These days, many Christians, especially college-age students, face having their faith in God and the Bible questioned if not downright assaulted. Dr. Jonathan Morrow teaches Christian students how to defend their faith at the Impact 360 Institute. He knows how tough it is for Christians at secular institutions. “Sometimes they’re going to have a professor that’s going to outright challenge why they believe what they believe and say, ‘Look, what you believe is actually a fairytale,'” Morrow said.
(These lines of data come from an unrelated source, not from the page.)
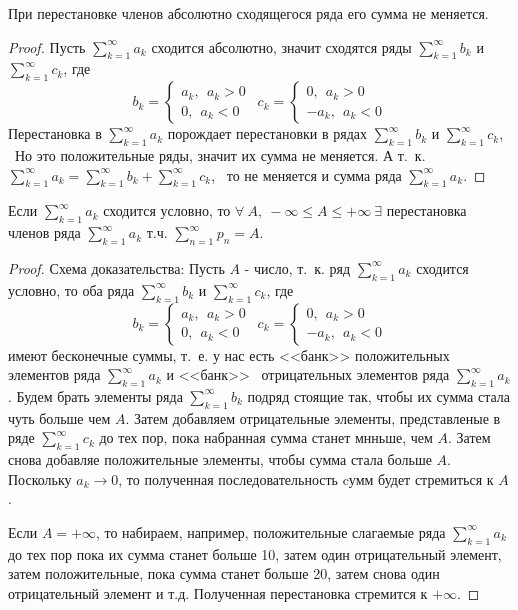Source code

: \documentclass[../../main.tex]{subfiles}
\begin{document}
\begin{crl*}
	При перестановке членов абсолютно сходящегося ряда его сумма не меняется.
\end{crl*}
\begin{proof}
		Пусть $\sum\limits_{k = 1}^{\infty} a_k$ сходится абсолютно,
		значит сходятся ряды $\sum\limits_{k = 1}^{\infty} b_k$ и
		$\sum\limits_{k = 1}^{\infty} c_k$, где\[b_k = \begin{cases}
			a_k, \ \ a_k > 0\\
			0, \ \ a_k < 0
		  \end{cases} \ \
		 c_k = \begin{cases}
			0, \ \ a_k > 0\\
			-a_k, \ \ a_k < 0
		  \end{cases}\]
  Перестановка в $\sum\limits_{k = 1}^{\infty} a_k$ порождает перестановки
  в рядах  $\sum\limits_{k = 1}^{\infty} b_k$ и
  $\sum\limits_{k = 1}^{\infty} c_k$, \ Но это положительные ряды,
  значит их сумма не меняется. А т.~к. $\sum\limits_{k = 1}^{\infty} a_k
   = \sum\limits_{k = 1}^{\infty} b_k + \sum\limits_{k = 1}^{\infty} c_k$,
   \ то не меняется и сумма ряда $\sum\limits_{k = 1}^{\infty} a_k$.
\end{proof}
\begin{thm}
	Если $\sum\limits_{k = 1}^{\infty} a_k$ сходится условно, то
	$\forall \ A, \ - \infty \leq A \leq + \infty \ \exists$
	перестановка членов ряда $\sum\limits_{k = 1}^{\infty} a_k$ т.ч.
	$\sum\limits_{n = 1}^{\infty} p_n = A$.
	\begin{proof}
		Схема доказательства: Пусть $A$ - число, т.~к. ряд
		$\sum\limits_{k = 1}^{\infty} a_k$ сходится условно, то оба ряда
		$\sum\limits_{k = 1}^{\infty} b_k$ и
		$\sum\limits_{k = 1}^{\infty} c_k$, где
		\[b_k = \begin{cases}
			a_k, \ \ a_k > 0\\
			0, \ \ a_k < 0
		  \end{cases} \ \
		 c_k = \begin{cases}
			0, \ \ a_k > 0\\
			-a_k, \ \ a_k < 0
		  \end{cases}\]
		  имеют бесконечные суммы, т.~е. у нас есть <<банк>> положительных
		  элементов	ряда $\sum\limits_{k = 1}^{\infty} a_k$ и <<банк>> \
		  отрицательных элементов ряда $\sum\limits_{k = 1}^{\infty} a_k$.
		  Будем брать элементы ряда $\sum\limits_{k = 1}^{\infty} b_k$
		  подряд стоящие так, чтобы их сумма стала чуть больше чем $A$.
		  Затем добавляем отрицательные элементы, представленые в ряде
		  $\sum\limits_{k = 1}^{\infty} c_k$ до тех пор, пока набранная
		  сумма станет мнньше, чем $A$. Затем снова добавляе положительные
		  элементы, чтобы сумма стала больше $A$. Поскольку $a_k \to 0$,
		  то полученная последовательность cумм будет стремиться к $A$.

		  Если $A = +\infty$, то набираем, например, положительные
		  слагаемые ряда $\sum\limits_{k = 1}^{\infty} a_k$ до тех пор
		  пока их сумма станет больше 10, затем один отрицательный элемент,
		  затем положительные, пока сумма станет больше 20, затем снова один
		  отрицательный элемент и т.д. Полученная перестановка стремится к
		  $+ \infty$.
	\end{proof}
\end{thm}
\end{document}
But Morrow and two more of the world’s top biblical experts told CBN News there’s good reason for believers to have faith in your faith. Dr. Darrell Bock teaches at the Dallas Theological Seminary and co-wrote Truth Matters.”The faith is very, very defendable,” Bock said. “That’s why it’s lasted 2,000 years.”
Josh McDowell wrote one of the most authoritative defenses of the Bible with Evidence That Demands a Verdict and its sequel The New Evidence That Demands a Verdict. He pointed to how even respected “non-believers” wrote about Jesus. “There are 16 total historians apart from Scripture that reference Christ,” he said. “Almost everything about Christ we can find without ever going to the New Testament.”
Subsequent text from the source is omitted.